Fish, forests, birds and wildflowers affected by a wide range of impacts – human and natural – from global warming
By Tim Radford
Lumberjacks are selecting different trees, US fishermen are sailing further north to catch black sea bass, desert birds are nesting later in California and Arizona, and one kind of wildflower is changing shape in the Rocky Mountains − and all in response to climate change, according to new research.
None of these responses is simple, or necessarily ominous, and global warming is not the only factor at work. But all are nevertheless examples of adaptation to − so far – very modest changes in temperature.
Adena Rissman and Chad Rittenhouse, of the University of Wisconsin-Madison, report in the Journal of Environmental Management that they looked at weather records and logging data and found that, since 1948, the winter interval during which ground is firmly frozen has declined by an average of two to three weeks.
Hard winters are the logger’s friend as the ground can support heavy machinery, whereas muddy soils can make tracks impassable.

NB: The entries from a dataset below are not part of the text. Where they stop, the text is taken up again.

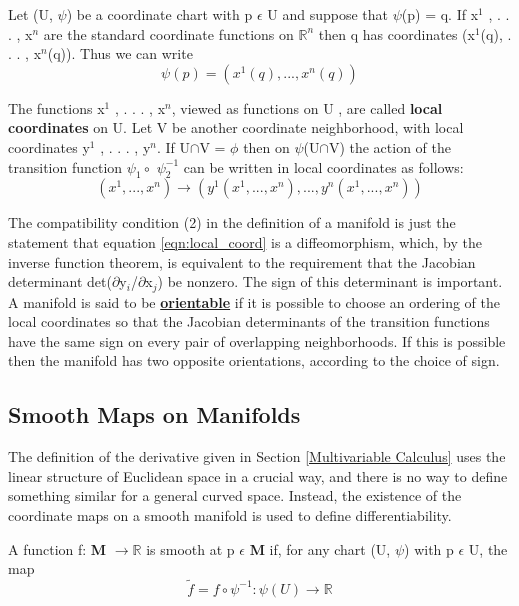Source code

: Let (U, $\psi$) be a coordinate chart with p $\epsilon$ U and suppose that $\psi$(p) = q. If
x$^1$ , . . . , x$^n$ are the standard coordinate functions on $\mathbb{R}^n$ then q has coordinates
(x$^1$(q), . . . , x$^n$(q)). Thus we can write
\begin{equation}
    \psi(p) = (x^1(q), . . . , x^n(q))
\end{equation}

The functions x$^1$ , . . . , x$^n$, viewed as functions on U , are called \textbf{local coordinates} on U. 
Let V be another coordinate neighborhood, with local coordinates y$^1$ , . . . , y$^n$. 
If U$\cap$V = $\phi$ then on $\psi$(U$\cap$V) the action of the transition function $\psi_1 \circ$  $\psi_2^{-1}$ can be
written in local coordinates as follows:
\begin{equation}
    (x^1 , . . . , x^n ) \rightarrow (y^1 (x^1 , . . . , x^n ), . . . , y^n (x^1 , . . . , x^n ))
    \label{eqn:local_coord}
\end{equation}

The compatibility condition (2) in the definition of a manifold is just the statement that equation \ref{eqn:local_coord} is a diffeomorphism, which, by the inverse
function theorem, is equivalent to the requirement that the Jacobian determinant
det($\partial$y$_i$/$\partial$x$_j$) be nonzero. The sign of this determinant is important. 
A manifold is said to be \href{https://en.wikipedia.org/wiki/Orientability}{\textbf{orientable}}
if it is possible to choose an ordering of the local coordinates so that the Jacobian
determinants of the transition functions have the same sign on every pair of overlapping neighborhoods. 
If this is possible then the manifold has two opposite orientations, according to the choice of sign.

\subsection{Smooth Maps on Manifolds}
The definition of the derivative given in Section \ref{Multivariable Calculus} uses the linear structure of
Euclidean space in a crucial way, and there is no way to define something similar
for a general curved space. Instead, the existence of the coordinate maps on
a smooth manifold is used to define differentiability.

A function f: \textbf{M} $\rightarrow \mathbb{R}$ is smooth at p $\epsilon$ \textbf{M} if, for any chart (U, $\psi$)
with p $\epsilon$ U, the map
\begin{equation}
    \widetilde{f}= f \circ \psi^{-1}:\psi(U) \rightarrow \mathbb{R}
\end{equation}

So, over the decades, foresters have harvested more and more red pine and jack pine − species that flourish in sandy, well-drained soil more accessible to trucks, tractors and chainsaws.
Significant decline
“We wanted to know how weather affects our ability to support sustainable working forests,” says Dr Rissman, assistant professor of human dimensions of ecosystem management.

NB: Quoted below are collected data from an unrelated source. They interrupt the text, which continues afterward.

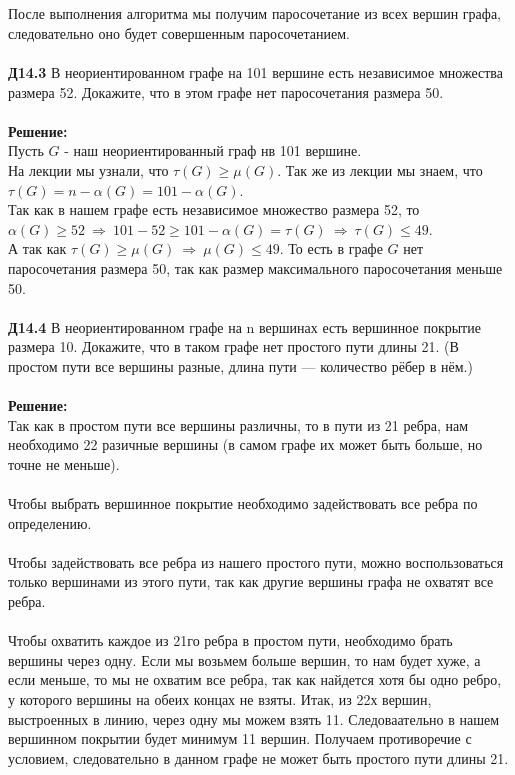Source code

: \documentclass[a4paper, 12pt]{article}
\begin{document}
    \\
    \\ После выполнения алгоритма мы получим паросочетание из всех вершин графа, следовательно оно будет совершенным паросочетанием.
    \\
    \\ \textbf{Д14.3} В неориентированном графе на 101 вершине есть независимое множества размера 52. Докажите,
    что в этом графе нет паросочетания размера 50.
    \\
    \\ \textbf{Решение: }
    \\ Пусть $G$ - наш неориентированный граф нв 101 вершине.
    \\ На лекции мы узнали, что $\tau(G) \geq \mu(G)$. Так же из лекции мы знаем, что $\tau(G) = n - \alpha(G) = 101 - \alpha(G)$.
    \\ Так как в нашем графе есть независимое множество размера 52, то $\alpha(G) \geq 52 \ \Rightarrow \  101 - 52 \geq 101 - \alpha(G) = \tau(G) \ \Rightarrow \ \tau(G) \leq 49$. 
    \\ А так как $\tau(G) \geq \mu(G) \ \Rightarrow \ \mu(G) \leq 49$. То есть в графе $G$ нет паросочетания размера 50, так как размер максимального паросочетания меньше 50.
    \\
    \\ \textbf{Д14.4} В неориентированном графе на n вершинах есть вершинное покрытие размера 10. Докажите,
    что в таком графе нет простого пути длины 21. (В простом пути все вершины разные, длина пути —
    количество рёбер в нём.)
    \\
    \\ \textbf{Решение: }
    \\ Так как в простом пути все вершины различны, то в пути из 21 ребра, нам необходимо 22 разичные вершины (в самом графе их может быть больше, но точне не меньше).
    \\ 
    \\ Чтобы выбрать вершинное покрытие необходимо задействовать все ребра по определению. 
    \\
    \\ Чтобы задействовать все ребра из нашего простого пути, можно воспользоваться только вершинами из этого пути, так как другие вершины графа не охватят все ребра. 
    \\
    \\ Чтобы охватить каждое из 21го ребра в простом пути, необходимо брать вершины через одну. Если мы возьмем больше вершин, то нам будет хуже, а если меньше, то мы не охватим все ребра, так как найдется хотя бы одно ребро, у которого вершины на обеих концах не взяты. Итак, из 22х вершин, выстроенных в линию, через одну мы можем взять 11. Следоваательно в нашем вершинном покрытии будет минимум 11 вершин. Получаем противоречие с условием, следовательно в данном графе не может быть простого пути длины 21.
\end{document}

“We found a significant decline in the duration of frozen ground over the past 65 years and, at the same time, a significant shift in the species being harvested.”
Such changes in selection tend to affect ecosystems – on land or at sea.
Scientists at the Northeast Fisheries Science Centre in the US report in the ICES Journal of Marine Science that they looked at trawl survey data collected between 1972 and 2008 to analyse variations in abundance of black sea bass, scup, and summer and winter flounder.
All had shown “significant poleward shifts” in at least one season.
The bass and scup were responding to changes in temperature. The summer flounder were more likely to be responding to a decrease in fishing pressure − that is, the species could recolonise former habitat.
There was no change in the distribution in the southern New England/Mid Atlantic Bight stock of winter flounder.
“Using these data, we demonstrated how a combination of fishing and climate can influence the distribution of marine fish,” said lead author Richard Bell, research associate at the US National Oceanic and Atmospheric Administration fisheries service laboratory at Narrangansett. “It is not one or the other.”
Meanwhile, in the arid American southwest’s Sonora Desert, all 13 desert bird species have tended to delay nesting by two weeks or more, as a response to severe drought.
Delays in nesting
This makes survival a problem for the birds as their young are more vulnerable to nest predators and parasites. Some species forego breeding entirely during an extreme drought. Even without global warming, droughts are an enduring fact of life in the region.
But ecologists point out that climate models predict a greater frequency of droughts, which could lead to even more delays in nesting.
“These responses are predicted to become more frequent and extreme, due to climate change, causing us to question how desert birds will persist in the long term,” Chris McCreedy, a desert ecologist at Point Blue Conservation Science, reports in The Auk, the American Ornithologists’ Union journal.
At least one species has responded to climate change by altering not just its life cycle but its shape.
Students at Dartmouth College in New Hampshire and the University of South Carolina report in Global Change Biology that the Rocky Mountain mustard plant (Boechera stricta) offers an example of what biologists call “phenotypic plasticity”.
This means that it doesn’t evolve to meet climate change − it just looks different under different conditions. It changes according to whether the conditions are hot and dry, or cold and wet. In experiments that simulated future climate change, it also flowered seven days earlier.
This little ready-for-anything brassica plant seemed able to respond differently according to whether or not there was snow around it. Or, as the researchers put it: “Extensive plasticity could buffer against immediate fitness declines due to changing climates.”